Start of THE DATA
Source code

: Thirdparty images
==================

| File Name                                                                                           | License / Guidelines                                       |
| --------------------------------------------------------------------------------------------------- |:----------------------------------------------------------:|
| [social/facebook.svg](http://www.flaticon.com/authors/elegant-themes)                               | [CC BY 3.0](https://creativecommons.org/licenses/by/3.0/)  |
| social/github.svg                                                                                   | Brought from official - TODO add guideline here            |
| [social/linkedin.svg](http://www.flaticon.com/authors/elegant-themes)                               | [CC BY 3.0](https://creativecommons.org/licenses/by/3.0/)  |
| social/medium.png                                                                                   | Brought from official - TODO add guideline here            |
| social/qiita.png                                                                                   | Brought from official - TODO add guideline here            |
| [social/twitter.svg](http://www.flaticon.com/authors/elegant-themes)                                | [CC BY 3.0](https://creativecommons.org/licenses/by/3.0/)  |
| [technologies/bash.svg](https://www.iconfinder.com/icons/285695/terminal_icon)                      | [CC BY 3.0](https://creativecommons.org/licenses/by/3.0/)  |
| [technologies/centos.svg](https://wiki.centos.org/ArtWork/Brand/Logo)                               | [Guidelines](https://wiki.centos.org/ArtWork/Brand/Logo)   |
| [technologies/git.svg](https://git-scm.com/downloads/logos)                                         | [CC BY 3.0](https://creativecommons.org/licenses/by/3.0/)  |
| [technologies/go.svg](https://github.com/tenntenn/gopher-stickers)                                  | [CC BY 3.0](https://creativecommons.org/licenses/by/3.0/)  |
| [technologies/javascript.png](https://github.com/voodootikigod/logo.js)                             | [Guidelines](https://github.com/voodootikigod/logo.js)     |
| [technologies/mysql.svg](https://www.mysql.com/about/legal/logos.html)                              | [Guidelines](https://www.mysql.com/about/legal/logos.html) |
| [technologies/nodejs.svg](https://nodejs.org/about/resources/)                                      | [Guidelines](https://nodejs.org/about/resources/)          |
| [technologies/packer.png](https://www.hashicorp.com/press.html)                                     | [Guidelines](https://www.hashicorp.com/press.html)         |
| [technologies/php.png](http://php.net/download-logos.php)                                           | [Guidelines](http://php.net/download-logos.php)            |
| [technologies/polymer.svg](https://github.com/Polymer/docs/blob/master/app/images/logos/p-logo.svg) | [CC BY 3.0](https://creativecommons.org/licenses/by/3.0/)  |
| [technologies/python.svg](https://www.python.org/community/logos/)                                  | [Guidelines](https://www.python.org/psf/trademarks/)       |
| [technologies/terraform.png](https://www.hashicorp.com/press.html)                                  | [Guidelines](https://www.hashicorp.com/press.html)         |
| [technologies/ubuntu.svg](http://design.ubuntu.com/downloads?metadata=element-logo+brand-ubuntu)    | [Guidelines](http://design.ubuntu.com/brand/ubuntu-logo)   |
End of THE DATA
- _ACTIVITY_
If a line contains the word "flaticon", count it; give the total for the entries above and nothing else.

- _WRITTEN SOLUTION_
3